I, for one, blame my fellow American diabetics for allowing this to happen. Blindly and absolutely refusing to consider the costs of something (beyond complaining in the abstract) as they are escalating out of control just because “someone else is paying for it” is pretty much the sole reason insulin costs have spiraled to the point of absurdity in this country.

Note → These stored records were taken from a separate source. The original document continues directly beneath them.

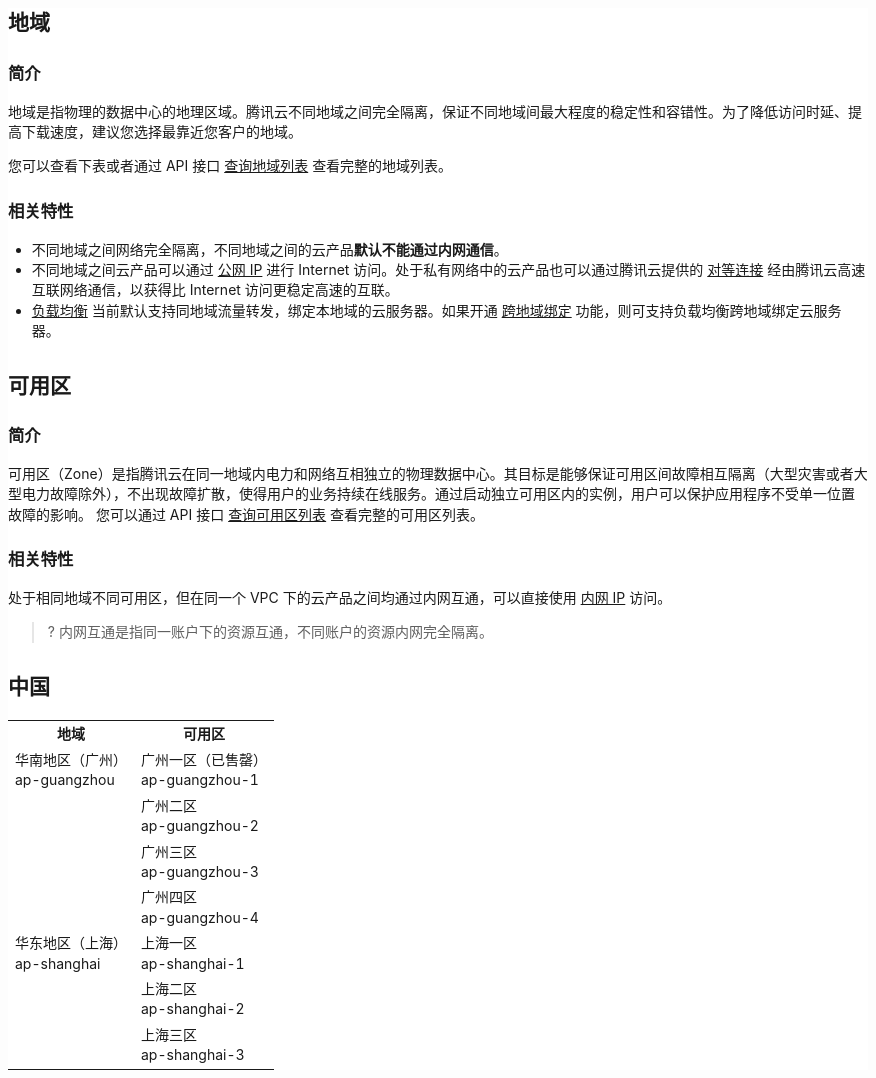 ## 地域

### 简介

地域是指物理的数据中心的地理区域。腾讯云不同地域之间完全隔离，保证不同地域间最大程度的稳定性和容错性。为了降低访问时延、提高下载速度，建议您选择最靠近您客户的地域。

您可以查看下表或者通过 API 接口 [查询地域列表](http://intl.cloud.tencent.com/document/product/213/9456) 查看完整的地域列表。

### 相关特性

- 不同地域之间网络完全隔离，不同地域之间的云产品**默认不能通过内网通信**。
- 不同地域之间云产品可以通过 [公网 IP](http://intl.cloud.tencent.com/document/product/213/5224) 进行 Internet 访问。处于私有网络中的云产品也可以通过腾讯云提供的 [对等连接](http://intl.cloud.tencent.com/document/product/215/5000) 经由腾讯云高速互联网络通信，以获得比 Internet 访问更稳定高速的互联。
- [负载均衡](https://intl.cloud.tencent.com/document/product/214 ) 当前默认支持同地域流量转发，绑定本地域的云服务器。如果开通 [跨地域绑定](http://intl.cloud.tencent.com/document/product/214/12014) 功能，则可支持负载均衡跨地域绑定云服务器。

## 可用区

### 简介

可用区（Zone）是指腾讯云在同一地域内电力和网络互相独立的物理数据中心。其目标是能够保证可用区间故障相互隔离（大型灾害或者大型电力故障除外），不出现故障扩散，使得用户的业务持续在线服务。通过启动独立可用区内的实例，用户可以保护应用程序不受单一位置故障的影响。
您可以通过 API 接口 [查询可用区列表](http://intl.cloud.tencent.com/document/product/213/9455) 查看完整的可用区列表。

### 相关特性

处于相同地域不同可用区，但在同一个 VPC 下的云产品之间均通过内网互通，可以直接使用 [内网 IP](http://intl.cloud.tencent.com/document/product/213/5225) 访问。
>? 内网互通是指同一账户下的资源互通，不同账户的资源内网完全隔离。

<span id="MainlandChina"></span>
## 中国
<table class="table-striped">
<tbody>
	<tr>
		<th>地域</th>
		<th>可用区</th>
	</tr>
	<tr>
		<td rowspan="4">华南地区（广州）<br> ap-guangzhou</td>
		<td>广州一区（已售罄）<br> ap-guangzhou-1</td>
	</tr>	
	<tr>
		<td>广州二区<br> ap-guangzhou-2</td>
	</tr>
	<tr>
		<td>广州三区<br> ap-guangzhou-3</td>
	</tr>
	<tr>
		<td>广州四区<br> ap-guangzhou-4</td>
	</tr>
	<tr>
		<td rowspan="4">华东地区（上海）<br>ap-shanghai</td>
		<td>上海一区<br>ap-shanghai-1</td>
	</tr>
	<tr>
		<td>上海二区<br>ap-shanghai-2</td>
	</tr>
	<tr>
		<td>上海三区<br>ap-shanghai-3</td>
	</tr>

Meanwhile a vial of R is $25… but as long as someone else pays we will gladly take the $1000 vial of slightly better humalog… and we can’t figure out why the costs are on a ridiculous upward trajectory…


#37

Or you could make R&D cheaper, which has a lot to do with both FDA regulation and what I would consider outdated and not-very-innovative systems for drug discovery.


#38

@Sam19, I’m struggling to understand how you would expect type 1 diabetes who rely on insulin who come from all manner of socioeconomic backgrounds, education levels and levels of medical knowledge, to go against what their doctor has prescribed for them and decide on their own dosing regimen using over-the-counter Walmart insulin as a protest against price gouging, against a price that they may never even see. Most T1Ds don’t even adjust their dosing regimens/pump settings without their endo’s say-so, and most people around the world don’t and can’t do extensive research into whatever drugs they’re taking before they use them. It’s absurdly unrealistic to expect this level of research for most people.
By the way, just like Affrezza provided, in clinical trials, no improvement in hard measures such as A1C, but did dramatically improve quality-of-life, I’d imagine those who used R and NPH would argue that, sure, they could theoretically get the same A1C on those drugs, but that their quality of life would be markedly worse.


#39

Honestly, I think right now this is not the most productive discussion to have on TuD. Many millions of people are incredibly fearful that they will lose their coverage for chronic medical conditions due to the current political situation, and whether you think there is a real chance of that happening or not, I think nerves are very raw as a result.
I know that this kind of discussion, which ordinarily would seem to be an interesting theoretical discussion, now strikes me very differently.


#40

You are right, and I’m just as much a hypocrite as every other American in that regard… but that’s all just indicative of the problem itself… that when there is no “real” consideration of the costs (including by me), they will surely rise forever and disproportionately-- what else would they do? I don’t know the solution but I firmly believe I do recognize the problem.